Feel free to hijack this thread.

archpaladin1 · January 27, 2016, 9:26pm

OGS overlords! Will there be any possibility of getting coverage of AlphaGo’s game against Lee Sedol?

Mourner · January 27, 2016, 9:33pm

My mind is just totally blown away. THIS IS NUTS. I’ve been following developments on this matter, reading recent papers on deep learning go, but this result is just beyond impossible. One of the most groundbreaking achievements in the history of AI and computing.

yuri · January 27, 2016, 10:26pm

personally i’m pretty disappointed:

i was hoping that go would present an interesting computing challenge for far longer
that neural nets, which are essentially a black box with a bunch of tuned weights, generates
a bunch of suggestions that are fed into the standard monte carlo machine. so it seems
like we didn’t learn a lot

however, the fact that after bootstrapping the system sufficiently, setting it against itself letting it
learn in corner, it got better. on its own. thats kind of outweighs my biases towards discredited
logical frameworks.

Mourner · January 27, 2016, 11:04pm

BTW, full paper here: https://storage.googleapis.com/deepmind-data/assets/papers/deepmind-mastering-go.pdf
Absolutely fascinating read.

Also, can’t wait to see the match against Lee Sedol in March! This game may be even more historically significant than DeepBlue vs Kasparov.

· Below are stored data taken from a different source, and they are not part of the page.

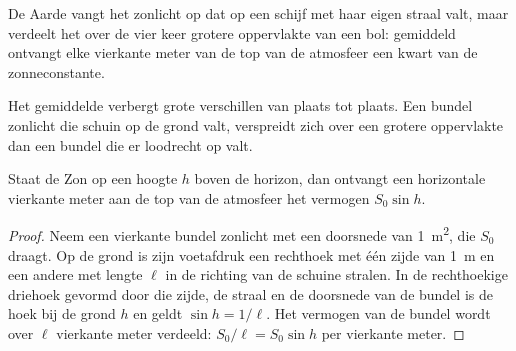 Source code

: \begin{omfigure}

{\small De Aarde vangt het zonlicht op dat op een schijf met haar eigen straal
valt, maar verdeelt het over de vier keer grotere oppervlakte van een bol:
gemiddeld ontvangt elke vierkante meter van de top van de atmosfeer een kwart
van de zonneconstante.}
\end{omfigure}

Het gemiddelde verbergt grote verschillen van plaats tot plaats. Een bundel
zonlicht die schuin op de grond valt, verspreidt zich over een grotere
oppervlakte dan een bundel die er loodrecht op valt.

\begin{proposition}\label{prop:g10:earth-energy-budget:height}
Staat de Zon op een hoogte $h$ boven de horizon, dan ontvangt een horizontale
vierkante meter aan de top van de atmosfeer het vermogen $S_0 \sin h$.
\end{proposition}

\begin{proof}
Neem een vierkante bundel zonlicht met een doorsnede van \qty{1}{m^2}, die
$S_0$ draagt. Op de grond is zijn voetafdruk een rechthoek met één zijde van
\qty{1}{m} en een andere met lengte $\ell$ in de richting van de schuine
stralen. In de rechthoekige driehoek gevormd door die zijde, de straal en de
doorsnede van de bundel is de hoek bij de grond $h$ en geldt $\sin h = 1/\ell$.
Het vermogen van de bundel wordt over $\ell$ vierkante meter verdeeld:
$S_0/\ell = S_0 \sin h$ per vierkante meter.
\end{proof}

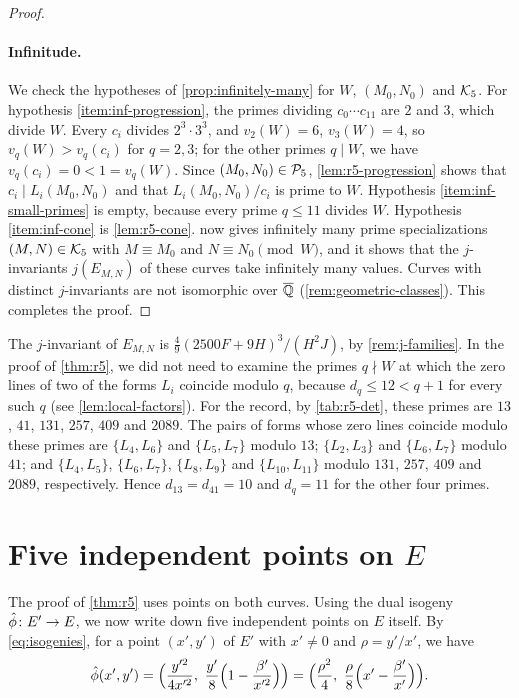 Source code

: \begin{proof}
\paragraph{Infinitude.} We check the hypotheses of \cref{prop:infinitely-many} for $W$, $(M_0,N_0)$ and $\cK_5$. For hypothesis \ref{item:inf-progression}, the primes dividing $c_0\cdots c_{11}$ are $2$ and $3$, which divide $W$. Every $c_i$ divides $2^3\cdot3^3$, and $v_2(W)=6$, $v_3(W)=4$, so $v_q(W)>v_q(c_i)$ for $q=2,3$; for the other primes $q\mid W$, we have $v_q(c_i)=0<1=v_q(W)$. Since $(M_0,N_0)\in\cP_5$, \cref{lem:r5-progression} shows that $c_i\mid L_i(M_0,N_0)$ and that $L_i(M_0,N_0)/c_i$ is prime to $W$. Hypothesis \ref{item:inf-small-primes} is empty, because every prime $q\le11$ divides $W$. Hypothesis \ref{item:inf-cone} is \cref{lem:r5-cone}.  now gives infinitely many prime specializations $(M,N)\in\cK_5$ with $M\equiv M_0$ and $N\equiv N_0\pmod W$, and it shows that the $j$-invariants $j(E_{M,N})$ of these curves take infinitely many values. Curves with distinct $j$-invariants are not isomorphic over $\Qbar$ (\cref{rem:geometric-classes}). This completes the proof.
\end{proof}

\begin{remark}\label{rem:r5-j}
The $j$-invariant of $E_{M,N}$ is $\tfrac49(2500F+9H)^3/(H^2J)$, by \cref{rem:j-families}. In the proof of \cref{thm:r5}, we did not need to examine the primes $q\nmid W$ at which the zero lines of two of the forms $L_i$ coincide modulo $q$, because $d_q\le12<q+1$ for every such $q$ (see \cref{lem:local-factors}). For the record, by \cref{tab:r5-det}, these primes are $13$, $41$, $131$, $257$, $409$ and $2089$. The pairs of forms whose zero lines coincide modulo these primes are $\{L_4,L_6\}$ and $\{L_5,L_7\}$ modulo $13$; $\{L_2,L_3\}$ and $\{L_6,L_7\}$ modulo $41$; and $\{L_4,L_5\}$, $\{L_6,L_7\}$, $\{L_8,L_9\}$ and $\{L_{10},L_{11}\}$ modulo $131$, $257$, $409$ and $2089$, respectively. Hence $d_{13}=d_{41}=10$ and $d_q=11$ for the other four primes.
\end{remark}

\section{Five independent points on \texorpdfstring{$E$}{E}}\label{sec:r5-five-points}

The proof of \cref{thm:r5} uses points on both curves. Using the dual isogeny $\dual\colon E'\to E$, we now write down five independent points on $E$ itself. By \eqref{eq:isogenies}, for a point $(x',y')$ of $E'$ with $x'\ne0$ and $\rho=y'/x'$, we have
\begin{equation}\label{r5:dual-formula}
\dual(x',y')=\Big(\frac{y'^2}{4x'^2},\ \frac{y'}8\Big(1-\frac{\beta'}{x'^2}\Big)\Big)=\Big(\frac{\rho^2}4,\ \frac\rho8\Big(x'-\frac{\beta'}{x'}\Big)\Big).
\end{equation}


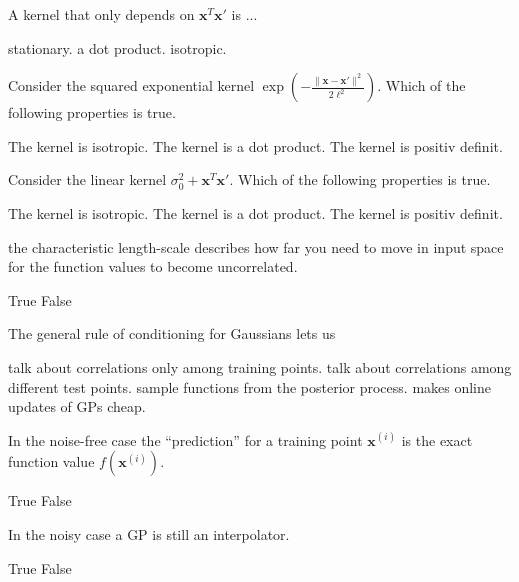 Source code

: \documentclass{exam}
\newcommand{\xI}[1]{\mathbf{x}^{(#1)}}
\newcommand{\ls}{\ell}
\newcommand{\x}[0]{\mathbf{x}}
\newcommand{\variance}{\sigma^2}
\begin{document}
\begin{questions}
		\question A kernel that only depends on $\x^{T}\x'$ is ...
		\begin{choices}
			\choice stationary.
			\choice a dot product. %
			\choice isotropic.
		\end{choices}
		
		\question Consider the squared exponential kernel $\exp(- \frac{\|\x - \x'\|^2}{2\ls^2})$. Which of the following properties is true.
		\begin{choices}
			\choice The kernel is isotropic. %
			\choice The kernel is a dot product.
			\choice The kernel is positiv definit. %
		\end{choices}
		
		\question Consider the linear kernel $\variance_0 + \x^T\x'$. Which of the following properties is true.
		\begin{choices}
			\choice The kernel is isotropic.
			\choice The kernel is a dot product. %
			\choice The kernel is positiv definit.
		\end{choices}
		
		\question the characteristic length-scale
		describes how far you need to move in input space for the function values to become
		uncorrelated.
		\begin{choices}
			\choice True %
			\choice False
		\end{choices}
		
		\question The general rule of conditioning for Gaussians lets us
		\begin{choices}
			\choice talk about correlations only among training points.
			\choice talk about correlations among different test points. %
			\choice sample functions from the posterior process. %
			\choice makes online updates of GPs cheap.
		\end{choices}
		
		\question In the noise-free case the  ``prediction'' for a training point $\xI{i}$ is the exact function value $f(\xI{i})$.
		\begin{choices}
			\choice True %
			\choice False
		\end{choices}
		
		\question In the noisy case a GP is still an interpolator. %
		\begin{choices}
			\choice True
			\choice False %
		\end{choices}
		

\end{questions}
\end{document}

yuri · January 28, 2016, 1:53am

http://www.furidamu.org/blog/2016/01/26/mastering-the-game-of-go-with-deep-neural-networks-and-tree-search/

has the game records inlined.

that was not a marginal victory

temifar · January 28, 2016, 5:47am

Yeah, that’s more of advance in AI research than in go research. The answers that kind of AI gives are in vein of “this move is better because it is”. I guess the next challenge will be to create an AI capable of writing go theory books

Still, exciting news.

AldarKose · January 28, 2016, 6:33am

Uploaded SGFs to OGS:

Mourner · January 28, 2016, 12:04pm

Nice review of the first game: http://gooften.net/2016/01/28/the-future-is-here-a-professional-level-go-ai/

yebellz · January 29, 2016, 7:08pm

A review of game 5

lebigot · January 30, 2016, 10:38am

While the techniques Google used are interesting (mixing suggestions from a neural network with Monte-Carlo Tree Search, and using reinforcement learning), I am not sure that the leap in strength is so revolutionary.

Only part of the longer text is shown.